Unloading my chair onto my patio while Vcunning's rests on the trailer.  And let me say that with the stands on, the chairs weigh easily over 300lbs a piece, and trying to get one off the trailer isn't exactly an easy one man job!






I still need to sand and paint the stands,  but my chair has arrived on my patio and I think compliments my ski chair pretty well! 

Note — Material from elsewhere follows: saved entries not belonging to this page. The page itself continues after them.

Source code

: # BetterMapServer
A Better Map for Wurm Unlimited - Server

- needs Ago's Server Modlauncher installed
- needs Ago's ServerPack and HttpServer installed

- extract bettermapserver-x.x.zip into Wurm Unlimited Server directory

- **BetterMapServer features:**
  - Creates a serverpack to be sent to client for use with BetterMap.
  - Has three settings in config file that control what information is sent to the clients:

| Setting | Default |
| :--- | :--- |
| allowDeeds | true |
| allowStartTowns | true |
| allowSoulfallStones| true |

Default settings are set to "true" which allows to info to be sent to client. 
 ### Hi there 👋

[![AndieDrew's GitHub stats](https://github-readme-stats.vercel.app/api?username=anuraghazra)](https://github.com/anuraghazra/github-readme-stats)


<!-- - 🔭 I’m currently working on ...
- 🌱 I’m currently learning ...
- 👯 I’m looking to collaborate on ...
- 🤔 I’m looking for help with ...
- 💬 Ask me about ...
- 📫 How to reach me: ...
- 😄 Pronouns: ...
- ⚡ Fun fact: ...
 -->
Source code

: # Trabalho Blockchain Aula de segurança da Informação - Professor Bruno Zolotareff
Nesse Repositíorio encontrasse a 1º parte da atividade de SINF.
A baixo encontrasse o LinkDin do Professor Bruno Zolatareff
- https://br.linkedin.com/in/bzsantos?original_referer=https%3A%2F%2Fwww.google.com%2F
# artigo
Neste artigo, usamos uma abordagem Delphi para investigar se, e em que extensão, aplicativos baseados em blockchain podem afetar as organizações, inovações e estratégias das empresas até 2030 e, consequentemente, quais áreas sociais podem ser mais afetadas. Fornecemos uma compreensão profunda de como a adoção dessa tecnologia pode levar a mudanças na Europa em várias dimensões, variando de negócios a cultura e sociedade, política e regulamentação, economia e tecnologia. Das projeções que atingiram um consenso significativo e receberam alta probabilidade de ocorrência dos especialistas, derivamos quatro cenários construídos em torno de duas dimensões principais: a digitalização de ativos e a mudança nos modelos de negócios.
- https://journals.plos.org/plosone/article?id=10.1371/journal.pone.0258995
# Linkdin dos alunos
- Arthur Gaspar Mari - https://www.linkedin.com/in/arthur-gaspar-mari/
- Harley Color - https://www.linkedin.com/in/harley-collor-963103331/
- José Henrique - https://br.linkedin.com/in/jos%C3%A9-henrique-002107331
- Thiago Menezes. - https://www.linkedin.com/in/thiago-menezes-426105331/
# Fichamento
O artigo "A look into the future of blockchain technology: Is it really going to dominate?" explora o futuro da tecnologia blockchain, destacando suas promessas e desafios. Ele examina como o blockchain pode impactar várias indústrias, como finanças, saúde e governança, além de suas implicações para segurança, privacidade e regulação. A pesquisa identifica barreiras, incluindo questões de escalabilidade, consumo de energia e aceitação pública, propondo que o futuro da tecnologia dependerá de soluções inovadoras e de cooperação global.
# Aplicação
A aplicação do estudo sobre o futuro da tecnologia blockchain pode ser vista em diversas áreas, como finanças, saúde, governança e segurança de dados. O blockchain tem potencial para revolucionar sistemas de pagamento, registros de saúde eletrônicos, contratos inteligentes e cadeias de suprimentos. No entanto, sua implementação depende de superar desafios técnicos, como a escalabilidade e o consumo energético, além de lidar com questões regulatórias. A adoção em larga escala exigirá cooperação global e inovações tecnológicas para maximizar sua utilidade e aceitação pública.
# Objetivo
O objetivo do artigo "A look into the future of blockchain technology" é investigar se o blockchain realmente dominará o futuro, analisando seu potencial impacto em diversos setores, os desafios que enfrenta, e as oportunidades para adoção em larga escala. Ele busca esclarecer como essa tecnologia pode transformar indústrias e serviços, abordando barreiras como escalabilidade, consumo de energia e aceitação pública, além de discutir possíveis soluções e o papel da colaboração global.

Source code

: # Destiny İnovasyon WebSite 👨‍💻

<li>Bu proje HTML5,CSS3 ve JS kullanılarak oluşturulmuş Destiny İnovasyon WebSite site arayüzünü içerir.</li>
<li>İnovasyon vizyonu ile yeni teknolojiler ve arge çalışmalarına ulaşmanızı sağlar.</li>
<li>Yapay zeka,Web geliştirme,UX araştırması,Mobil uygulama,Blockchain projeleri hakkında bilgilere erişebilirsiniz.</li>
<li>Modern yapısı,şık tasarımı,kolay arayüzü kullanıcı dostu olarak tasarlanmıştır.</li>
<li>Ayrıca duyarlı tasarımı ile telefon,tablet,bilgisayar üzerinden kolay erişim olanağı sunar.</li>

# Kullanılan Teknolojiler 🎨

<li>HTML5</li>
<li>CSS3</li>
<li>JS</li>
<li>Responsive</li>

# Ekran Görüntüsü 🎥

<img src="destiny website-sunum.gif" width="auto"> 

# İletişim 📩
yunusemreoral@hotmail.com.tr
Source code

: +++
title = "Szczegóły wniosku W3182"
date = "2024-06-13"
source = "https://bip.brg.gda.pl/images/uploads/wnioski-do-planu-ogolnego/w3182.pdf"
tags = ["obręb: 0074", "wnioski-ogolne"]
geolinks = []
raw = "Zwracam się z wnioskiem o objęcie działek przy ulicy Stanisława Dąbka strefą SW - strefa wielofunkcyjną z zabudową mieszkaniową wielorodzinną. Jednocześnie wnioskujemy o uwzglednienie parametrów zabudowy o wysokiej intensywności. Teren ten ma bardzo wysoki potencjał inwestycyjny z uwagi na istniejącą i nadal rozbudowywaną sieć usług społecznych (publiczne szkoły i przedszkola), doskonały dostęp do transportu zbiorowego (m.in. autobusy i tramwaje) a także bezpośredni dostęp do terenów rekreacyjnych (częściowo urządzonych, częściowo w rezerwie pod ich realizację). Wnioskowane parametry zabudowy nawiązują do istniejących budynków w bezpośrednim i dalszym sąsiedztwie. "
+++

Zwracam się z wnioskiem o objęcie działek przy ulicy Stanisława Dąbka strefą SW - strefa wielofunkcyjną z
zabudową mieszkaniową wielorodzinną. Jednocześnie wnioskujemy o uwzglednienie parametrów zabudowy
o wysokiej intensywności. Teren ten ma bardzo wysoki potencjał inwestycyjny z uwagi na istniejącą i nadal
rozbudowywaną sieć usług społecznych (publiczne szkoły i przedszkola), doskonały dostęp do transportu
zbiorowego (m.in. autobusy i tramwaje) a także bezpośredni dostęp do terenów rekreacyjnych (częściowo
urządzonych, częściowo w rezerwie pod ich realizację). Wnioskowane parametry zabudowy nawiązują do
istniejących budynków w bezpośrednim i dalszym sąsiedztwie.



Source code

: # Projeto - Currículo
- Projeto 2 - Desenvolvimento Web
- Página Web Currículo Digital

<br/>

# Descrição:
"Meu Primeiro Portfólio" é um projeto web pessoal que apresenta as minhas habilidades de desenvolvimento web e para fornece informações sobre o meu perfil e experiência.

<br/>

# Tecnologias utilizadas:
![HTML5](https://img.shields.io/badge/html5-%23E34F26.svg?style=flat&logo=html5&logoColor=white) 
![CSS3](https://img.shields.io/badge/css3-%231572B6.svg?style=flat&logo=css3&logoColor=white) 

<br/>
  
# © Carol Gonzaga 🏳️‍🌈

Since the actual numbers of the chairs were on the grip assembly which were removed and used on the new grand summit chairs, with the exception of the gold painted chair #50(which will be auctioned off his fall with all proceeds going to local West Dover, VT charities), its impossible to know which number chair one has.  But it is fun to sit on it and wonder just exactly how many times over the 25 or so years this chair was hanging from the haul rope that I've ridden on it before!


----------



## Nick (Aug 13, 2011)

I like they Adirondack Chair made from skis 

Sent with Tapatalk


----------



## deadheadskier (Aug 13, 2011)

nice collection of Rossi 4S, 4G and 3G in that chair.


----------



## drjeff (Aug 13, 2011)

Nick said:


> I like they Adirondack Chair made from skis
> 
> Sent with Tapatalk





deadheadskier said:


> nice collection of Rossi 4S, 4G and 3G in that chair.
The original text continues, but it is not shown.